:: What to produce ::
Your answer should consist only of the lines below from the one with "Machines can spot words." through the one with "It lets you", copied exactly.

:: Material shown ::
++++++++++++++++++++

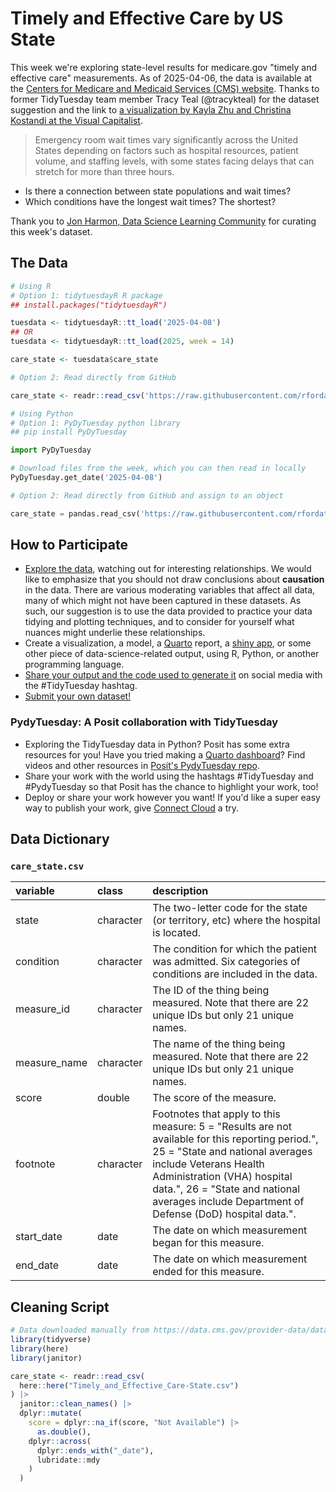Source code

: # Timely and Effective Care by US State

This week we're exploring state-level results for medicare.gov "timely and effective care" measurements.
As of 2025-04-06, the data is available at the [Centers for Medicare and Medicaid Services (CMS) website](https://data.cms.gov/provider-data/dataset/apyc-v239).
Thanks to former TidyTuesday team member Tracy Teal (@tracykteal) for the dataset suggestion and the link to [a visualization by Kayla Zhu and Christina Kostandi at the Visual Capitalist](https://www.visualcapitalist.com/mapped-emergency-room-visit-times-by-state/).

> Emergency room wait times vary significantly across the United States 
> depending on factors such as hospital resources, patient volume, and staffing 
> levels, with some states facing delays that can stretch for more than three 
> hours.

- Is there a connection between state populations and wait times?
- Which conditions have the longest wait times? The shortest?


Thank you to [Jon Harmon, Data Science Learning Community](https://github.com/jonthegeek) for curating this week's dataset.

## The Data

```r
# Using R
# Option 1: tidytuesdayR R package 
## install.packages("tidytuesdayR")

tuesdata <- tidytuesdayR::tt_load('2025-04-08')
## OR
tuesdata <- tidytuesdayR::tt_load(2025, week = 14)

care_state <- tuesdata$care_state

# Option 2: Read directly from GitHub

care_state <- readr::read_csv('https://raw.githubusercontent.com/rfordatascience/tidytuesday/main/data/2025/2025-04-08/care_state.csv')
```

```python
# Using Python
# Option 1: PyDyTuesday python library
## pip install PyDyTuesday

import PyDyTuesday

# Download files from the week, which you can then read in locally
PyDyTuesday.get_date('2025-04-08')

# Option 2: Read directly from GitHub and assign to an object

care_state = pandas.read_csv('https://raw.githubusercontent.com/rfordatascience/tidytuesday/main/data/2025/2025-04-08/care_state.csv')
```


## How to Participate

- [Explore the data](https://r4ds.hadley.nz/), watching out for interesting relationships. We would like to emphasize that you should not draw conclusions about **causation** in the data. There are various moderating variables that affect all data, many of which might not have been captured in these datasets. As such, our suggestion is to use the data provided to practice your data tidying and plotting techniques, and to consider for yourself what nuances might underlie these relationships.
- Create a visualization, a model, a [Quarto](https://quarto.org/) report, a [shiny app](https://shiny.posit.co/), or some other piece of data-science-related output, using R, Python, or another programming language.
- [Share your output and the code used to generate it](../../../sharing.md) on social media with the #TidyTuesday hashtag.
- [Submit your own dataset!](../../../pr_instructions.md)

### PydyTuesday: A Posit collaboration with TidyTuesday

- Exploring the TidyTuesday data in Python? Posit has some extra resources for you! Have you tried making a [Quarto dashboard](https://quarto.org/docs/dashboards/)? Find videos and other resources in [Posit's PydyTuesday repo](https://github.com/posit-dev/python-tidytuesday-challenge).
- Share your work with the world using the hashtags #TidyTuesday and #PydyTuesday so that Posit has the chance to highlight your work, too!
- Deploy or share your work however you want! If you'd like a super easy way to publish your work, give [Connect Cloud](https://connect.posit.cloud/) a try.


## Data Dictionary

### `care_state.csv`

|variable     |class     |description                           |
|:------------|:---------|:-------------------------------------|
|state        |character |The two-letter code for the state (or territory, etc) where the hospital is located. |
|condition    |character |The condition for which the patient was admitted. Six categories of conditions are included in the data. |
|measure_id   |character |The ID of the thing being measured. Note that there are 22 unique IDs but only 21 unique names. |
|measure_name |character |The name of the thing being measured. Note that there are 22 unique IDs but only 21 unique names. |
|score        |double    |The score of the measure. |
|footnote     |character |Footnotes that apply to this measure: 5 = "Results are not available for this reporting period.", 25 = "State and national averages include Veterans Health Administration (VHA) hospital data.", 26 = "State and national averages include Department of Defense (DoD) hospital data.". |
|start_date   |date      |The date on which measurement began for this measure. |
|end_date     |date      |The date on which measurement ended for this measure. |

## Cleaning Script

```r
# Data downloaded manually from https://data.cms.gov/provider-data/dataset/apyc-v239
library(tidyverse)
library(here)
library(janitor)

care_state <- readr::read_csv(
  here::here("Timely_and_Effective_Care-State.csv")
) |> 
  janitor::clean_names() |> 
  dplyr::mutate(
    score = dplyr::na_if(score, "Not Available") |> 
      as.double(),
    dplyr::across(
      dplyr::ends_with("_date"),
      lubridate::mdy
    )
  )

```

++++++++++++++++++++

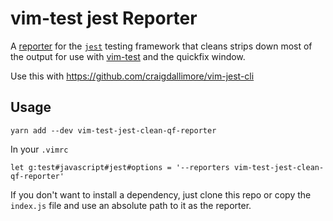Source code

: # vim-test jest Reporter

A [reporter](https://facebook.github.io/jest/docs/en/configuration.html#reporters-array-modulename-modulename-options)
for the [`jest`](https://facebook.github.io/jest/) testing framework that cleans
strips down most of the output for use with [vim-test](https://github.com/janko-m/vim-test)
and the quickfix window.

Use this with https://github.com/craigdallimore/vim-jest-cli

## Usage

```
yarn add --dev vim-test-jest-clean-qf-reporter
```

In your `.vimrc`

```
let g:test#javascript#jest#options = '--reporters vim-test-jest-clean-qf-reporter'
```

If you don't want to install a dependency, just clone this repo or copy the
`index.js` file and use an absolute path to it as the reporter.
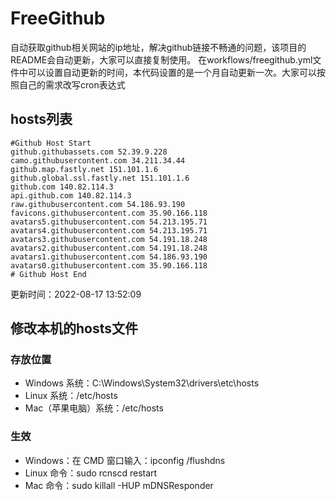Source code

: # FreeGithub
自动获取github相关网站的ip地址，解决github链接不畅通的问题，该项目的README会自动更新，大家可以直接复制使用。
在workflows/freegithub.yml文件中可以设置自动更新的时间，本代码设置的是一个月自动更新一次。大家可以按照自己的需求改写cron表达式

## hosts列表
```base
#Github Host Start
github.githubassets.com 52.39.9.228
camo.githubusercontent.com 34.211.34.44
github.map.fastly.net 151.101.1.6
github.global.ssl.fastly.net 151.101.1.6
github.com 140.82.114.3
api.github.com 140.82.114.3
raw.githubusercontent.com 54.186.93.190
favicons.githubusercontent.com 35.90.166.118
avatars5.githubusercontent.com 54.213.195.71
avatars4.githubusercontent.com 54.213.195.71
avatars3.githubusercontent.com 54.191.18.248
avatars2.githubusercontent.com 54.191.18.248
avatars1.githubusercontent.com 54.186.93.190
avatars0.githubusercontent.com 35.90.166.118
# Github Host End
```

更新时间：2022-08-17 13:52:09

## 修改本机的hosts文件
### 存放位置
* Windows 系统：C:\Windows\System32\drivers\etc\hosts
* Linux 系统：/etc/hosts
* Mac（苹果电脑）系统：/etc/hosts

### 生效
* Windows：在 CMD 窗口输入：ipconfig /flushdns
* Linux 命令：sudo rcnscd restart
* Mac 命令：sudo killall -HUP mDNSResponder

++++++++++++++++++++

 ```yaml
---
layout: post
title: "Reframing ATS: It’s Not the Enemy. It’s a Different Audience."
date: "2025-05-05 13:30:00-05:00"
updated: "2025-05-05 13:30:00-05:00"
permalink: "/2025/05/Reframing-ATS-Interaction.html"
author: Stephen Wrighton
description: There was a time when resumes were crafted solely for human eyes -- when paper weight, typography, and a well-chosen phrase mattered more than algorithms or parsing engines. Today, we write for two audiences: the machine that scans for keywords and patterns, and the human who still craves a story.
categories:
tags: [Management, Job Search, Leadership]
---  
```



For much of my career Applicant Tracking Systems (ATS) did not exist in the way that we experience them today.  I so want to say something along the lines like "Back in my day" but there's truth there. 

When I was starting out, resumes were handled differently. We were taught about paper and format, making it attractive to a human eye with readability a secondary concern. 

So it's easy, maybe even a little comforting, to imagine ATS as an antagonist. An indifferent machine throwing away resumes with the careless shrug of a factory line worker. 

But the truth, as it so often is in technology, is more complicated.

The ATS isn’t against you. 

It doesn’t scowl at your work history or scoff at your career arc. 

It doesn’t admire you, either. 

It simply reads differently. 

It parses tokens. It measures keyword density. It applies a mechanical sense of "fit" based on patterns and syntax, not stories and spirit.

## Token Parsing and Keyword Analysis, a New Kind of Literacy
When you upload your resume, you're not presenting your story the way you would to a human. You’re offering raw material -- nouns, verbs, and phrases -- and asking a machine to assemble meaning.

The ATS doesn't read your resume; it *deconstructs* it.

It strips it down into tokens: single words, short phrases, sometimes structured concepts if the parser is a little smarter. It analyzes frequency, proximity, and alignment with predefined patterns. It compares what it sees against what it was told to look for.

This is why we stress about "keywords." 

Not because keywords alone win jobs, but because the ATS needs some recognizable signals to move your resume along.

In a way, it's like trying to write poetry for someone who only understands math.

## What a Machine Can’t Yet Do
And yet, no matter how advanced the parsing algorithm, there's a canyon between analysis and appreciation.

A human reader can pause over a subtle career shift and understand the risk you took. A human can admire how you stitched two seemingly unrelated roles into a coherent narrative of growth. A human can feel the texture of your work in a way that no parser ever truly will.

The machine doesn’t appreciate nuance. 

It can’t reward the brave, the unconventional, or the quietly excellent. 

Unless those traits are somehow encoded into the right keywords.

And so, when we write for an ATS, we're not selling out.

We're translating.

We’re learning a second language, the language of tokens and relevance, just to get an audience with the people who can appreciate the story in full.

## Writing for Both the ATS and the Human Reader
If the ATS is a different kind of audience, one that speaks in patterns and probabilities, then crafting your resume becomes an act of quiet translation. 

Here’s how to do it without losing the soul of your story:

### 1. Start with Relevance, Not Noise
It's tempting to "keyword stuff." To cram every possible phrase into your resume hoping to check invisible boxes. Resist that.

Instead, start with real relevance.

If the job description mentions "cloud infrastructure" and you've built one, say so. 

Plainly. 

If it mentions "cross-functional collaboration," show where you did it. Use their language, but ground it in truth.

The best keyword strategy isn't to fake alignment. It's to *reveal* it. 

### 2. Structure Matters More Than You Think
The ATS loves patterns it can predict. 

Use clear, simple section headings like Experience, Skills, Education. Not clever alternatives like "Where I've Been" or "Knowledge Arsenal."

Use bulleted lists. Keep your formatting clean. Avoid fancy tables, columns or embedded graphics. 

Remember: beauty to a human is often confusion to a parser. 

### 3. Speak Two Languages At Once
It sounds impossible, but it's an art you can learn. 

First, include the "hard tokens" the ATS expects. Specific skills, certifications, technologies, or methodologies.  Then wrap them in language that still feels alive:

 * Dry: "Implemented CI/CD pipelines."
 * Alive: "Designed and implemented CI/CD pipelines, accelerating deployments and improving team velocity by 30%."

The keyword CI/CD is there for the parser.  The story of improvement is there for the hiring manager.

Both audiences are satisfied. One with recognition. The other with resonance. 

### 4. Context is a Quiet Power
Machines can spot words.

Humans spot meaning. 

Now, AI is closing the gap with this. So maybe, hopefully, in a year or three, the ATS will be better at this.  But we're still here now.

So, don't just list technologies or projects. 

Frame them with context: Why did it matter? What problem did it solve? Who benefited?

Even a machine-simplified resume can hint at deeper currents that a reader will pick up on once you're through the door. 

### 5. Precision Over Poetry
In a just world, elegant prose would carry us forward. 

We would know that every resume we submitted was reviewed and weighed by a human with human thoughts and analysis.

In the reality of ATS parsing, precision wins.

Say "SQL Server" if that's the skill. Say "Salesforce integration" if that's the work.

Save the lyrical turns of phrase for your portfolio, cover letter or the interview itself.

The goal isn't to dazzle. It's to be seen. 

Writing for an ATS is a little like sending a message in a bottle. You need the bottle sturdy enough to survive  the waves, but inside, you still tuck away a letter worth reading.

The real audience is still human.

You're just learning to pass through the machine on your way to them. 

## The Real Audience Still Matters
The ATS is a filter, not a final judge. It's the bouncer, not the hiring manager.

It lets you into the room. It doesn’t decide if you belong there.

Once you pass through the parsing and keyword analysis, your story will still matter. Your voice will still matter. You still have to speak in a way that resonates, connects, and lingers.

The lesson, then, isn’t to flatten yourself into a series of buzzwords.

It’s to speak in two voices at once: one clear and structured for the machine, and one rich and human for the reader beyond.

++++++++++++++++++++

:: Written response ::
Machines can spot words.

Humans spot meaning. 

Now, AI is closing the gap with this. So maybe, hopefully, in a year or three, the ATS will be better at this.  But we're still here now.

So, don't just list technologies or projects. 

Frame them with context: Why did it matter? What problem did it solve? Who benefited?

Even a machine-simplified resume can hint at deeper currents that a reader will pick up on once you're through the door. 

### 5. Precision Over Poetry
In a just world, elegant prose would carry us forward. 

We would know that every resume we submitted was reviewed and weighed by a human with human thoughts and analysis.

In the reality of ATS parsing, precision wins.

Say "SQL Server" if that's the skill. Say "Salesforce integration" if that's the work.

Save the lyrical turns of phrase for your portfolio, cover letter or the interview itself.

The goal isn't to dazzle. It's to be seen. 

Writing for an ATS is a little like sending a message in a bottle. You need the bottle sturdy enough to survive  the waves, but inside, you still tuck away a letter worth reading.

The real audience is still human.

You're just learning to pass through the machine on your way to them. 

## The Real Audience Still Matters
The ATS is a filter, not a final judge. It's the bouncer, not the hiring manager.

It lets you into the room. It doesn’t decide if you belong there.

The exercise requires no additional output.